Could you return every line of the records below that contains the word "frontend"?

╔══

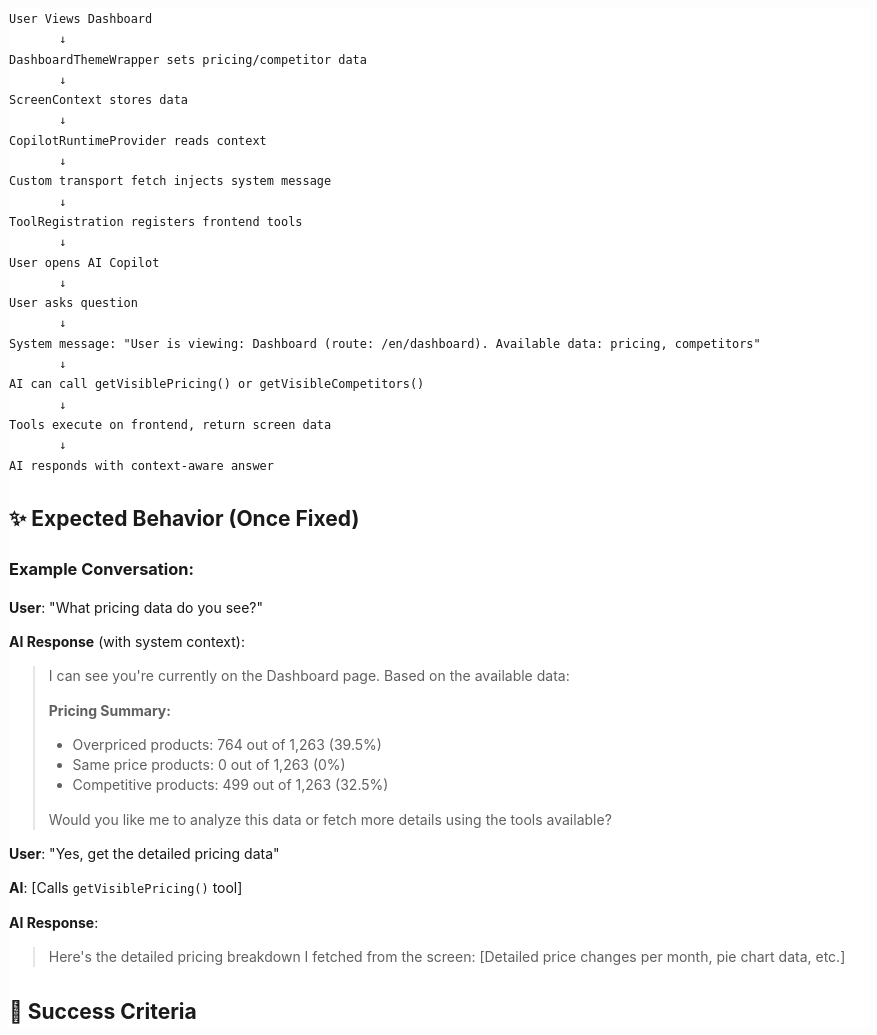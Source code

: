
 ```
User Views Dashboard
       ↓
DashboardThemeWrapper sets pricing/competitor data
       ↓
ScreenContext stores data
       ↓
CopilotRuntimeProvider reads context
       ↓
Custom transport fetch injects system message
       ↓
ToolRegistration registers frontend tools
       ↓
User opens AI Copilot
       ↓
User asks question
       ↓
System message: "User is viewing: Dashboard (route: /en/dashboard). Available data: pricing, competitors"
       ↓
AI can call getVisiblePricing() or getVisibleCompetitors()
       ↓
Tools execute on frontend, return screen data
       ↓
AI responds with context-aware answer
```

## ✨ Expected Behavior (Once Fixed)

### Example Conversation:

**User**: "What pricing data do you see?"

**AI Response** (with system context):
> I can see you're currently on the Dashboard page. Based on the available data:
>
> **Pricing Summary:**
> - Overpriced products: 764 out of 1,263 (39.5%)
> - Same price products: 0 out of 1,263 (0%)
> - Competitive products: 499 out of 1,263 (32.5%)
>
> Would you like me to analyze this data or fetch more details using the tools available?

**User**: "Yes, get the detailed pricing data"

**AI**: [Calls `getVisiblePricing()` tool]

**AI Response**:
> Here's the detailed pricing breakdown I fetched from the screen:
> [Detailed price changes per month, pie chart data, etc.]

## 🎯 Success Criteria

╚══
╔══

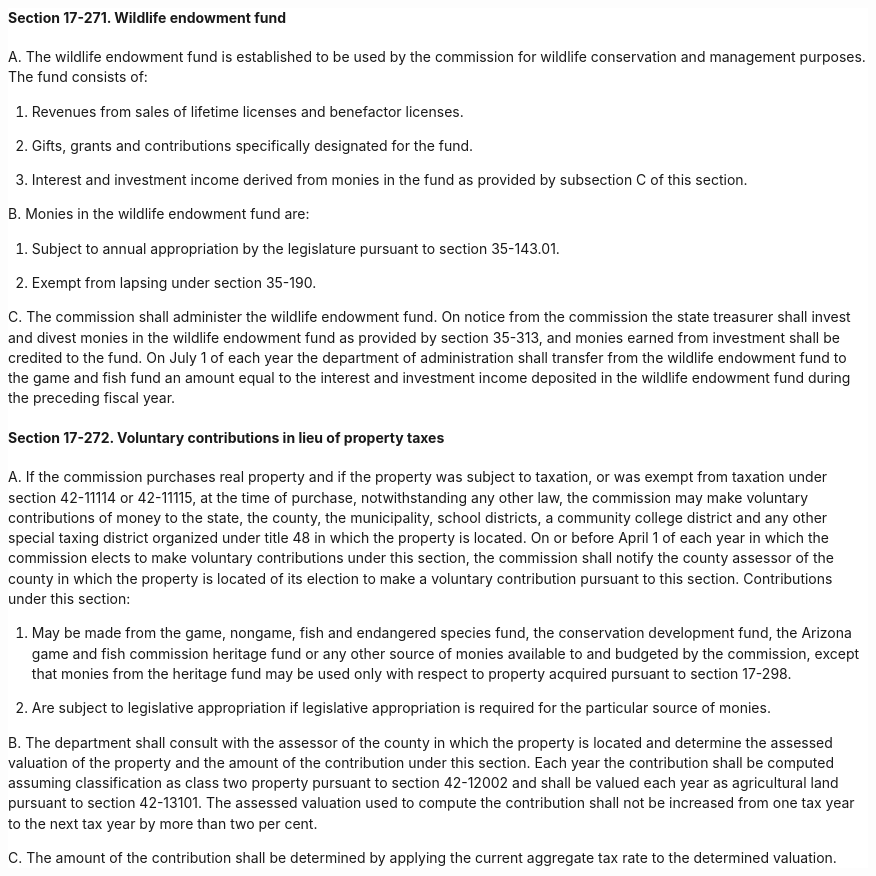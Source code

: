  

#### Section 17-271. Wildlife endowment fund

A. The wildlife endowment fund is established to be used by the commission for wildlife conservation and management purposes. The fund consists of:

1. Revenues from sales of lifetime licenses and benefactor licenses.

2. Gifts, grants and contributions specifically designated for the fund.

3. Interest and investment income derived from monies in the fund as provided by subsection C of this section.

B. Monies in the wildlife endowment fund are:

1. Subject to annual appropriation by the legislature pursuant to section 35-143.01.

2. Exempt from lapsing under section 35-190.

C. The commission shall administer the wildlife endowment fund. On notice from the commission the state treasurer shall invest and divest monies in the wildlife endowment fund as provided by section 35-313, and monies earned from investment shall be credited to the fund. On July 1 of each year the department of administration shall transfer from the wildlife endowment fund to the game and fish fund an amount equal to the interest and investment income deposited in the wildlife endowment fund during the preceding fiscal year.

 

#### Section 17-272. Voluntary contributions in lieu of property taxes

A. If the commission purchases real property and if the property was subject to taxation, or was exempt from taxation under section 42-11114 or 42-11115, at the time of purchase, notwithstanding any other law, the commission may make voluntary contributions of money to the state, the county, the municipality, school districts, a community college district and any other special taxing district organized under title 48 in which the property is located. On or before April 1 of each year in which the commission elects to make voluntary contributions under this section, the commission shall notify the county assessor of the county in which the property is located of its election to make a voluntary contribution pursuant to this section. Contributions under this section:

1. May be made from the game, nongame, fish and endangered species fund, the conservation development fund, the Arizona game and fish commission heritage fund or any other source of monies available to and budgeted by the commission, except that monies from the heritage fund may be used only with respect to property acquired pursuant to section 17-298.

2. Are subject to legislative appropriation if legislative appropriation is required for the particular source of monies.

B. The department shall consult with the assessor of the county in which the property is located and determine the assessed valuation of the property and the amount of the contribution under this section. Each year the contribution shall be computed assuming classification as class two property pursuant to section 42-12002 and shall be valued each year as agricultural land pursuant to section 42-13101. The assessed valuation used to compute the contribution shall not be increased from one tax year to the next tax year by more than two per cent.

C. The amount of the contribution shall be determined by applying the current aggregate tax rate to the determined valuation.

╚══

— FINISHED EXERCISE —
ToolRegistration registers frontend tools
Tools execute on frontend, return screen data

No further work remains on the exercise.